For the record, I think Cirrus Design supports “Be a pilot”, the Lindburgh Anniversary as being a major sponsor, and probably numerous initiatives that I am not aware of.

I’ve just started seeing a couple ads which have something to do with the Lindbergh foundation, and Cirrus being a major sponsor (even giving a free 1-year lease of an SR22 to a winner) – don’t remember the specifics of the promotion, though.

Interestingly enough, Lindburgh’s grandson, who will be “recreating” the famous transatlantic flight (only with GPS, satellite phone, etc. this time!) chose a Columbia 300 to make the flight!

No, I don’t really have any point in this message, but just thought it was interesting…

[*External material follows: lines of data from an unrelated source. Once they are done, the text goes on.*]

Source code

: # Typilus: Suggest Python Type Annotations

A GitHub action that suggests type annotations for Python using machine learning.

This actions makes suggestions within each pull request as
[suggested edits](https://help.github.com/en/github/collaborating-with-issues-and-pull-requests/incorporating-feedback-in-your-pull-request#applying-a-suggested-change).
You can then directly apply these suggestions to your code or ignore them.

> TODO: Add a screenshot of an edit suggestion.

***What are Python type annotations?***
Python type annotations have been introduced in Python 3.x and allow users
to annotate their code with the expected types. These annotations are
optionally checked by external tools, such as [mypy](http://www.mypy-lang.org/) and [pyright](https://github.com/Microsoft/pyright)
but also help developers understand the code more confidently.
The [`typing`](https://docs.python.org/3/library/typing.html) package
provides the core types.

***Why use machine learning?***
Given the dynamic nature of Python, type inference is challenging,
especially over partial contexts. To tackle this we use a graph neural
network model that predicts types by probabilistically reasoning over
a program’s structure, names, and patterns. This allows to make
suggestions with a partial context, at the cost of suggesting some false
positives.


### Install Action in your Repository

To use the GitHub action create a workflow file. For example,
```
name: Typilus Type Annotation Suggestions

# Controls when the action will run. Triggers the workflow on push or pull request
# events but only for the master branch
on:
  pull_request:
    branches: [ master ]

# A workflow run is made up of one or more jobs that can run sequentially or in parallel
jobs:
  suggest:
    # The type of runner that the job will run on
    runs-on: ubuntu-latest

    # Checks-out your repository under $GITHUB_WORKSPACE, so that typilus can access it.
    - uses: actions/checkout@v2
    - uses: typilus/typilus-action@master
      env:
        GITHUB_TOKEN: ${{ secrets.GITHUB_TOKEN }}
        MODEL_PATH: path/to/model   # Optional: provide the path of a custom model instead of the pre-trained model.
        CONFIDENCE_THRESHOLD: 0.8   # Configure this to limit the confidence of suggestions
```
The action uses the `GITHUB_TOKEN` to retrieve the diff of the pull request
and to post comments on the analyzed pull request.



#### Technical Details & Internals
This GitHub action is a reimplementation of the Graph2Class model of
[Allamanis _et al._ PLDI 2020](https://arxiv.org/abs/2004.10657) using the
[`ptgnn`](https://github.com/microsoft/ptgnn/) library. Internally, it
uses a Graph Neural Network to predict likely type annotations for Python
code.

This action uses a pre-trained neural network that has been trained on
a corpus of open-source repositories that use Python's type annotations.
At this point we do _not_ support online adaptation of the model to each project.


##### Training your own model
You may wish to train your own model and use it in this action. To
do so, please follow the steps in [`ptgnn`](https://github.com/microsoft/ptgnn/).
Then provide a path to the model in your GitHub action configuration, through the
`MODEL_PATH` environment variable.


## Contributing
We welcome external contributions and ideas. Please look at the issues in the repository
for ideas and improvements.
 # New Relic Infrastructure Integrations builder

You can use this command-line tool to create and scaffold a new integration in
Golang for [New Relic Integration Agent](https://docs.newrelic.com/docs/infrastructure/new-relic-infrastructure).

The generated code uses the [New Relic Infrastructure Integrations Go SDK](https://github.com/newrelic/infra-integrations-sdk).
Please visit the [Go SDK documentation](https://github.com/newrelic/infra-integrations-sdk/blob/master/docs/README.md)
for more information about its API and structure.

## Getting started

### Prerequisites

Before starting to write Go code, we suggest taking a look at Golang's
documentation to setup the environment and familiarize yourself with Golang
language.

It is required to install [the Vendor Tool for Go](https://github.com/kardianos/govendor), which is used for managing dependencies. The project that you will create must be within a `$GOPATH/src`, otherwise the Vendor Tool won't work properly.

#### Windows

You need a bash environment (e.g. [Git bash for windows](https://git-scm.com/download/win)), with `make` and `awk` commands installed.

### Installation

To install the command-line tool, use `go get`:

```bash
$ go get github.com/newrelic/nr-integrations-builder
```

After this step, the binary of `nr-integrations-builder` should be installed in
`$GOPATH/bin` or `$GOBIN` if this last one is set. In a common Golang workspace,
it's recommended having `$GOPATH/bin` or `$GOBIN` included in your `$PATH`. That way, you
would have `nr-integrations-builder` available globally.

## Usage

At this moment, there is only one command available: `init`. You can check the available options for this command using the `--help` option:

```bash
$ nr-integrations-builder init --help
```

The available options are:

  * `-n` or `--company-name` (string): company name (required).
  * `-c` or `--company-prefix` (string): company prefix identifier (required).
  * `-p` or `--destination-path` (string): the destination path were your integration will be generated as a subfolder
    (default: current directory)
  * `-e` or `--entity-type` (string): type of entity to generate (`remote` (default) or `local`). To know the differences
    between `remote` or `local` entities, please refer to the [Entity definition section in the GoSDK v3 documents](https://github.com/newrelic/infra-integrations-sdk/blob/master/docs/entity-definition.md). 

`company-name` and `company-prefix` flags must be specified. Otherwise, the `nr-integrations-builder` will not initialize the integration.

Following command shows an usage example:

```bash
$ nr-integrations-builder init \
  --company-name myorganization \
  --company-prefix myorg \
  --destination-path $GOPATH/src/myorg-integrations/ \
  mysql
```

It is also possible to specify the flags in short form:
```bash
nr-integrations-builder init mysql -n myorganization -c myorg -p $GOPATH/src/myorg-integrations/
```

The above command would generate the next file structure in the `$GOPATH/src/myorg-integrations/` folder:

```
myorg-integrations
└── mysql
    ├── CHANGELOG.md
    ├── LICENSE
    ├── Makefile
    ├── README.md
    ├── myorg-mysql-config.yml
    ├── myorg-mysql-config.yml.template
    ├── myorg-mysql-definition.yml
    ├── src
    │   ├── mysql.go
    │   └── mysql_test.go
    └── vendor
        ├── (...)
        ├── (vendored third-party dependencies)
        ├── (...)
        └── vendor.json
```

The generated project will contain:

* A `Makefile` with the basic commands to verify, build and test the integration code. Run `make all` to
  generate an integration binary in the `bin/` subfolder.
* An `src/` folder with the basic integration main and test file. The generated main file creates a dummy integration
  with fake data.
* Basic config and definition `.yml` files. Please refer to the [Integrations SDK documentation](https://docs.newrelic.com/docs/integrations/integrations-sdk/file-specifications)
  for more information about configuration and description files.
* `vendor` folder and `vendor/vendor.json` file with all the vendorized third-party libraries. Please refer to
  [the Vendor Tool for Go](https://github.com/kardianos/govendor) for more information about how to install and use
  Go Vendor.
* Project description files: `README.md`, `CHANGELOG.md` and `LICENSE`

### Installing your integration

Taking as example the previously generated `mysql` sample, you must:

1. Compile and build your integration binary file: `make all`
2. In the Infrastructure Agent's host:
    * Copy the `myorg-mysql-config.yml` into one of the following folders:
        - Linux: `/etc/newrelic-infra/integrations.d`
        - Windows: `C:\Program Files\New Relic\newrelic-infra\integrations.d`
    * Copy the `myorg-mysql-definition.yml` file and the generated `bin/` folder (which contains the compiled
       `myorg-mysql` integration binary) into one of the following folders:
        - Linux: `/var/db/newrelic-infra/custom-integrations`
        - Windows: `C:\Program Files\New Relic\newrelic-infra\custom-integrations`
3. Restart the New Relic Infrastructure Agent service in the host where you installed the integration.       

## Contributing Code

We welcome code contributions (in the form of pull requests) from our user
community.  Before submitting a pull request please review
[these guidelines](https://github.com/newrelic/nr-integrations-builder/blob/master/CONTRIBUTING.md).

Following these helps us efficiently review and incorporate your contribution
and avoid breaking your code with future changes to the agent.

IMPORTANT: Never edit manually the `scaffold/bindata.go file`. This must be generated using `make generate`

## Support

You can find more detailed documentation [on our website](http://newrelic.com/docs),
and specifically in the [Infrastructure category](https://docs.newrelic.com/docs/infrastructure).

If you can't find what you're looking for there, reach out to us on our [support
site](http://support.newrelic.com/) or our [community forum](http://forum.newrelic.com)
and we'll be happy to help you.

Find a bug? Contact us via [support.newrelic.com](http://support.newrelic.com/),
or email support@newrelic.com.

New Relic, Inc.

Steve is correct - Cirrus Design is a major sponsor of the Spirit of St. Louis 75th Anniversary. (Like our airplanes, Charles Lindbergh was born in Minnesota.) Alan K. is the Honorary Lead Pilot for a part of the celebration called Landings for Lindbergh. According to The Charles A. and Anne Lindbergh Foundation web site, “Pilots across the country and around the world will celebrate Lindbergh’s accomplishments, and all that is good about aviation on May 18, 2002, the Saturday before the 75th anniversary of his non-stop, solo flight across the Atlantic. They’ll fly and land their aircraft at airports everywhere.” For details, including how to participate and contribute, here.
According to an ad in the February 2002 issue of Flying (page 78), as part of their sponsorship of this event, Cirrus Design is providing the Lindbergh Foundation with a free one-year dry lease, including transition training, on a new SR22. The Foundation will award the lease to a lucky pilot to be selected at random on May 31, 2002. For more information, call (763) 576-1596. The ad also points out that you can enter the drawing (open to licensed pilots only) by sending a 3" x 5" card with your name, address, e-mail address, phone number, and pilot registration number to
The Lindbergh Foundation
2150 3rd Avenue North #310
Anoka MN 55303
Sorry, only one entry per person!
As part of the 75th anniversary, this would be a wonderful year to read (or re-read) Lindbergh’s Spirit of St. Louis, published by the Minnesota Historical Society.

Another “must read” is the relatively new biography, “Lindbergh”, by A. Scott Berg.
It’s a fascinating book about a fascinating and controversial man.

Pilots everywhere flying on May 18 to commemorate Lindbergh. Hmmm, lots of people dusting off those old licences. And the pattern is nutty on a regular Saturday!